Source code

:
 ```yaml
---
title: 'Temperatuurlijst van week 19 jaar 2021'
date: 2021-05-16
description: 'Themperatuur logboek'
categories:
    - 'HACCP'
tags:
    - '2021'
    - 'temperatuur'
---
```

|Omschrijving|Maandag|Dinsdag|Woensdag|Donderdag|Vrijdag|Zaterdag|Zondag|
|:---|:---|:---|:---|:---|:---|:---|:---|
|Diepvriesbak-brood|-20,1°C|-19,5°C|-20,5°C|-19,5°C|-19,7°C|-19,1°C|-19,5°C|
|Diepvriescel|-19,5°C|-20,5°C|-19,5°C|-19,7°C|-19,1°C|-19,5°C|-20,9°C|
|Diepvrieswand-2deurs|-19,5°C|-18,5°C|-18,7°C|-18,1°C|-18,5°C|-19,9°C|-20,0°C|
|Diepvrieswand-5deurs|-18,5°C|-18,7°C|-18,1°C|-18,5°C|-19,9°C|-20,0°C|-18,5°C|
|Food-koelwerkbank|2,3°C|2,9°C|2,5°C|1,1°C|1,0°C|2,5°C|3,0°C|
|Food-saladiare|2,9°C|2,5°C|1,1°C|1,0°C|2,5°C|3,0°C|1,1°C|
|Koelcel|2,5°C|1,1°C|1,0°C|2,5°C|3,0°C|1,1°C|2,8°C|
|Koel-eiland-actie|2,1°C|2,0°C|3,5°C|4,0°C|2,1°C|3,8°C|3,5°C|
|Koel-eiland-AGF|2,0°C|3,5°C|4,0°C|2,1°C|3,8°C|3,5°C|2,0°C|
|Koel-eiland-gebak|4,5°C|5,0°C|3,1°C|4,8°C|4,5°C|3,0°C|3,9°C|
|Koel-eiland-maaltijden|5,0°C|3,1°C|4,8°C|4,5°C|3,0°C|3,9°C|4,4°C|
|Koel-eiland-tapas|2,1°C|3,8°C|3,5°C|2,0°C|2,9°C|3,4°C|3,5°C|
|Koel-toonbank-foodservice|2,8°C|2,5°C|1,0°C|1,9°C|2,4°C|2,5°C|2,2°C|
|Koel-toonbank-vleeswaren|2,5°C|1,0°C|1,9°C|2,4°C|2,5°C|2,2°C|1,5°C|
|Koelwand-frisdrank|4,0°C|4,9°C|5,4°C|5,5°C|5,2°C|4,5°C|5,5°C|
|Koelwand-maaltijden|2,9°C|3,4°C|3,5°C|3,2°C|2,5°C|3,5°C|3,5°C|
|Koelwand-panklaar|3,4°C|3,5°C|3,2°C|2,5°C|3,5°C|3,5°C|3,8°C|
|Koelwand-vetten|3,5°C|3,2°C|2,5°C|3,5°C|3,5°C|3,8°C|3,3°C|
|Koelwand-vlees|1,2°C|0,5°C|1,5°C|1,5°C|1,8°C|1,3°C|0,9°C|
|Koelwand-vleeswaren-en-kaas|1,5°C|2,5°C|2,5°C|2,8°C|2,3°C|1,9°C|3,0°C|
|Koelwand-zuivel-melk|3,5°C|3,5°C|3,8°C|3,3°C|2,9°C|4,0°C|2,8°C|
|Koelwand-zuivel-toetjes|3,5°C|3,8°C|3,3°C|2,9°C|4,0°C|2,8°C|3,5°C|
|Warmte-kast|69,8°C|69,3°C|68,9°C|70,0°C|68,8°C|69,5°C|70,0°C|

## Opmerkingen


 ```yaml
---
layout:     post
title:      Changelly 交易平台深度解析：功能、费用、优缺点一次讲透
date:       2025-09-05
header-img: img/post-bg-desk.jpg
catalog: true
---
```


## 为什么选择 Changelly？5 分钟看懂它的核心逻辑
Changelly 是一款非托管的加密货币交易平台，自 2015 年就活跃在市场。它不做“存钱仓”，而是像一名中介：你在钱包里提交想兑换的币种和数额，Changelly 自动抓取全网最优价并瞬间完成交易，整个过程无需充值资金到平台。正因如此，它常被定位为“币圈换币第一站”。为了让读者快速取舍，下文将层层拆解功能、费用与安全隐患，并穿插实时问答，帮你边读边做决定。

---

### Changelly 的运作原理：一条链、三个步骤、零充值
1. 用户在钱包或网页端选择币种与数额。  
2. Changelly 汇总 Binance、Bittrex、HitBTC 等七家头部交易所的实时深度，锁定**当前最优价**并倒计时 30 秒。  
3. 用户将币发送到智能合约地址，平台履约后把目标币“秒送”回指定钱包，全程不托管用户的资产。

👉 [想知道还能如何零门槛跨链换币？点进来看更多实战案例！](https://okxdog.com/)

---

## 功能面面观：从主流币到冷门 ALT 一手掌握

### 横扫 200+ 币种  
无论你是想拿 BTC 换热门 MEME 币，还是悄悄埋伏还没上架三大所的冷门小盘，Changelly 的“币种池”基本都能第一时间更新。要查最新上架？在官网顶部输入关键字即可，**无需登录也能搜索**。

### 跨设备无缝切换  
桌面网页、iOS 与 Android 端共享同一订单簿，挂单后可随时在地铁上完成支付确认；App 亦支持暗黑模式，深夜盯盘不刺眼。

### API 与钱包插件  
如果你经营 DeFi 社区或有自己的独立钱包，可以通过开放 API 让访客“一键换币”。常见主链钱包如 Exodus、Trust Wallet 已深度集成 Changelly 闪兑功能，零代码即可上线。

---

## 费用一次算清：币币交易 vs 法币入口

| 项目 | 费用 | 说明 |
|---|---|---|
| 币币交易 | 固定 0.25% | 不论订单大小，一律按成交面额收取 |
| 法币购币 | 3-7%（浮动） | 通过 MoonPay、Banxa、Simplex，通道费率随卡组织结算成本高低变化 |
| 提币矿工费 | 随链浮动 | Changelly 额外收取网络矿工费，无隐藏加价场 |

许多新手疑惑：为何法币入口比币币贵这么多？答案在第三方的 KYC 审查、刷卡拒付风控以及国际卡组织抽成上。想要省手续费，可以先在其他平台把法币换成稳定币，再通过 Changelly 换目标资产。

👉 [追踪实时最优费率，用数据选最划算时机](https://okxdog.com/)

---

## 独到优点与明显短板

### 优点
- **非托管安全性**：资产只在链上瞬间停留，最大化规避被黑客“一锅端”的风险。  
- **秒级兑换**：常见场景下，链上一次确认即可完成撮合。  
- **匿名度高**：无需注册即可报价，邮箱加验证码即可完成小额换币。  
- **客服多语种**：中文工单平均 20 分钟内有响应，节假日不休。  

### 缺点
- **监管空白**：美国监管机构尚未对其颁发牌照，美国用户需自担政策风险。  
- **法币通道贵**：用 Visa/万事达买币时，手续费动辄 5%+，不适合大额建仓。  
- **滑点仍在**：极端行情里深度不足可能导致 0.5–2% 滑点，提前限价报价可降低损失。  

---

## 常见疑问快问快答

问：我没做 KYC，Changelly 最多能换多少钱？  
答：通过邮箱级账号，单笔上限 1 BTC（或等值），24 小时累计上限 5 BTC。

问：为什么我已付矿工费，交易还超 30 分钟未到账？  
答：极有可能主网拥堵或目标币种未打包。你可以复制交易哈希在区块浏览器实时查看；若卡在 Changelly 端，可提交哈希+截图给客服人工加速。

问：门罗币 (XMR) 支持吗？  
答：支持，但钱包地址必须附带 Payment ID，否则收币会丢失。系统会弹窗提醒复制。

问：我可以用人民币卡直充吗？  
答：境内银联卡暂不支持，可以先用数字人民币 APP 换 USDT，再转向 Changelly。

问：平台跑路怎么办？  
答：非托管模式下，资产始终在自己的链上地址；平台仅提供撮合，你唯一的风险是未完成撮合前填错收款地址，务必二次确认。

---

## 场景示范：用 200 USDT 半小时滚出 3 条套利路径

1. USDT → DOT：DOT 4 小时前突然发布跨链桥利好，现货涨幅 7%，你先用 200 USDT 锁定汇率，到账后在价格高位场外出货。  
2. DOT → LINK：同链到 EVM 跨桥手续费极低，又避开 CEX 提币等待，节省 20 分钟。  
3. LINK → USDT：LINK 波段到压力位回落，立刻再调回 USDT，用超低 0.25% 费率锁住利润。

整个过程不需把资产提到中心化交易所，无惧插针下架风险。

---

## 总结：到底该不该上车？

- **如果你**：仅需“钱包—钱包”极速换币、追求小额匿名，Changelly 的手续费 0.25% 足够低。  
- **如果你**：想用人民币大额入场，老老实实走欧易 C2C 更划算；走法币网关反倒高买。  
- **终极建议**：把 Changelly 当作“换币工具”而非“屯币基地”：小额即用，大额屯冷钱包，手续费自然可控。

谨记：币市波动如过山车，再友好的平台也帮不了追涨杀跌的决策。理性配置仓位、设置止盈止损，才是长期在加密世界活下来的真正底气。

◆ Exercise aim ◆
All that belongs in the answer is the run of lines above from the line containing "- **法币通道贵**：用 Visa/万事达买币时，手续费动辄" through the line containing "问：我可以用人民币卡直充吗？", exactly as written.

◆ Solution for this exercise ◆
- **法币通道贵**：用 Visa/万事达买币时，手续费动辄 5%+，不适合大额建仓。  
- **滑点仍在**：极端行情里深度不足可能导致 0.5–2% 滑点，提前限价报价可降低损失。  

---

## 常见疑问快问快答

问：我没做 KYC，Changelly 最多能换多少钱？  
答：通过邮箱级账号，单笔上限 1 BTC（或等值），24 小时累计上限 5 BTC。

问：为什么我已付矿工费，交易还超 30 分钟未到账？  
答：极有可能主网拥堵或目标币种未打包。你可以复制交易哈希在区块浏览器实时查看；若卡在 Changelly 端，可提交哈希+截图给客服人工加速。

问：门罗币 (XMR) 支持吗？  
答：支持，但钱包地址必须附带 Payment ID，否则收币会丢失。系统会弹窗提醒复制。

问：我可以用人民币卡直充吗？  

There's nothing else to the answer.